Fernanda le miró en silencio, con curiosidad burlona bajo la cual chispeaba una alegría imposible de ocultar. El conde se puso colorado hasta las orejas, y las hubiera entregado seguramente a las tijeras por no haber pronunciado aquellos dos fatales monosílabos.
—Bien...—dijo la joven alzándose de la silla.—Hasta luego. Me alegro de verte bueno.
—¡Escucha!
—¿Qué hay?—dijo retrocediendo el paso que había dado para alejarse y posando en él unos ojos sonrientes y maliciosos que concluyeron de fascinarle.
—Perdona si mis palabras te han ofendido.
Fernanda hizo una mueca de desdén y se alejó exclamando:
—¡Arrepiéntete, pecador, que el infierno tienes delante!
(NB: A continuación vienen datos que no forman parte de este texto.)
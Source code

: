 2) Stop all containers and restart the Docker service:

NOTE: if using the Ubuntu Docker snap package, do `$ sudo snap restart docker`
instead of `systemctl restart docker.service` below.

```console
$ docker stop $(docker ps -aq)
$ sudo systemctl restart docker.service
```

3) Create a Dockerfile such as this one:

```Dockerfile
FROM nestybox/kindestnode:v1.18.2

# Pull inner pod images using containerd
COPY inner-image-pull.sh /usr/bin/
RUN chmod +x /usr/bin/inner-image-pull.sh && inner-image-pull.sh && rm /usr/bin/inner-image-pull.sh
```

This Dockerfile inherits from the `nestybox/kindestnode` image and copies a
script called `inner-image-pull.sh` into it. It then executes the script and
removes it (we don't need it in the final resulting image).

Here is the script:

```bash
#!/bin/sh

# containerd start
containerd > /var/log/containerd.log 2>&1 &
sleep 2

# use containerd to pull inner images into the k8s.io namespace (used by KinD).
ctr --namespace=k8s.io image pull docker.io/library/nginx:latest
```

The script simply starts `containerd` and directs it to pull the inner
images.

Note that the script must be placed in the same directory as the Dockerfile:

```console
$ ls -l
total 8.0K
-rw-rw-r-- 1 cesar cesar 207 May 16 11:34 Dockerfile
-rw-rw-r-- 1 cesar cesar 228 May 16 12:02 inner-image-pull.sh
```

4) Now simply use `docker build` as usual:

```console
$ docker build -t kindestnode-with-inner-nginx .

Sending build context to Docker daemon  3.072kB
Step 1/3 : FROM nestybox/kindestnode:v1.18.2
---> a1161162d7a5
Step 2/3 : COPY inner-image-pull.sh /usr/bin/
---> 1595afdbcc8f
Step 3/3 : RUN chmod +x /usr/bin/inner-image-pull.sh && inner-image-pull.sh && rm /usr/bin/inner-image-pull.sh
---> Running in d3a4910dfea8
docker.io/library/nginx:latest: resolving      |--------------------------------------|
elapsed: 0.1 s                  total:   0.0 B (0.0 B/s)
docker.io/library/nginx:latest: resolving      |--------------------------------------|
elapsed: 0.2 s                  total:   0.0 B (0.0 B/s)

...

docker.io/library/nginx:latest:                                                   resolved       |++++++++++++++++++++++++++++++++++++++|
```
¡El infierno! Esta palabra, soltada a la ligera, como broma, hizo dar un vuelco a su corazón; despertó la preocupación constante de su existencia desde hacía algún tiempo. Todos los Gayoso habían vivido bajo la influencia de esta idea funesta. Pero el terror de sus abuelos parecía dilatarse en su espíritu, atormentándolo, enloqueciéndolo. Amalia necesitaba luchar heroicamente para distraerle por poco tiempo de sus escrúpulos. Por eso ahora, cuando le hizo seña para que se acercase, le vio alzarse tétrico de la silla y aproximarse lentamente como si le arrastrasen. Tenía ella demasiado talento y orgullo para mostrarse herida de la corta plática que acababa de tener con su antigua novia. Le acogió con la misma sonrisa, dirigiole la palabra con su habitual y afectada ligereza, y no se acordó ni del nombre de Fernanda. Pero sus labios pálidos se contraían de coraje cada vez que le veía volver los ojos hacia aquélla. Y el incauto lo hacía amenudo.
Una hermosa niña de ojos azules y flotante cabellera dorada apareció en la puerta, conducida por una doméstica.
—¡Oh, qué tarde!—exclamó la señora de Quiñones.—¿Por qué ha tardado usted tanto en traerla, Paula?—añadió severamente.